From an anatomical point of view I think there is very little doubt whatever that the wrists have finished their distinctive function much earlier in the production of the golf stroke than is generally thought to be the case, and what is commonly miscalled wrist action is, in effect, merely the natural roll of the forearm, as it is, I believe, called, at any rate in the case of the left arm, its supination. There can be no doubt that in the majority of cases where writers refer to wrist action, they are confusing the natural turn of the forearms with wrist action.

Before closing this chapter I (The Soul Of Golf) may perhaps be excused if I refer again to that remarkable volume The Mystery of Golf. At page 167 we are told:

At the bottom of the swing, therefore, the club head is, or should be, moving in a straight line. Probably it is when the greatest acceleration in the velocity of the club, and the strongest wrist action in the swing of the arms occur in this straight portion of the stroke, that the follow-through is most efficacious.

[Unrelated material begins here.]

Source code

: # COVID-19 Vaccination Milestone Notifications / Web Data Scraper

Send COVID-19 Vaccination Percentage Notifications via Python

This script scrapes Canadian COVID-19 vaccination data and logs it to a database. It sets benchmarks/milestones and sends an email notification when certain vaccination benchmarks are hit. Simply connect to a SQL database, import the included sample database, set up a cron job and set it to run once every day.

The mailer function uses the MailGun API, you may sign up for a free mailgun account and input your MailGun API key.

For one who essays to explain the mystery of golf, this is a very marvellous statement. Probably at no portion whatever of the golf stroke is the club head proceeding in a straight line. It may be taken for an absolutely settled fact that it is always proceeding in an arc. Also it is quite clear that the author is making the sad mistake, which has been made by so many other people, of thinking that the wrist action is most in evidence immediately before and after the period of impact. Most of the leading golfers fall into the error of stating that cut is obtained by something which is done by the wrists at the moment of impact, but this is unquestionably an error. I have dealt with that already in other places so fully that I think that it will not be necessary for me to do more here than to state that in all good shots the cut is decided upon practically the moment the club begins its downward journey, for the amount of cut which is administered to any ball depends entirely upon the speed, and the angle at which the club head passes across the intended line of flight of the ball, provided always, of course, that the club is properly applied.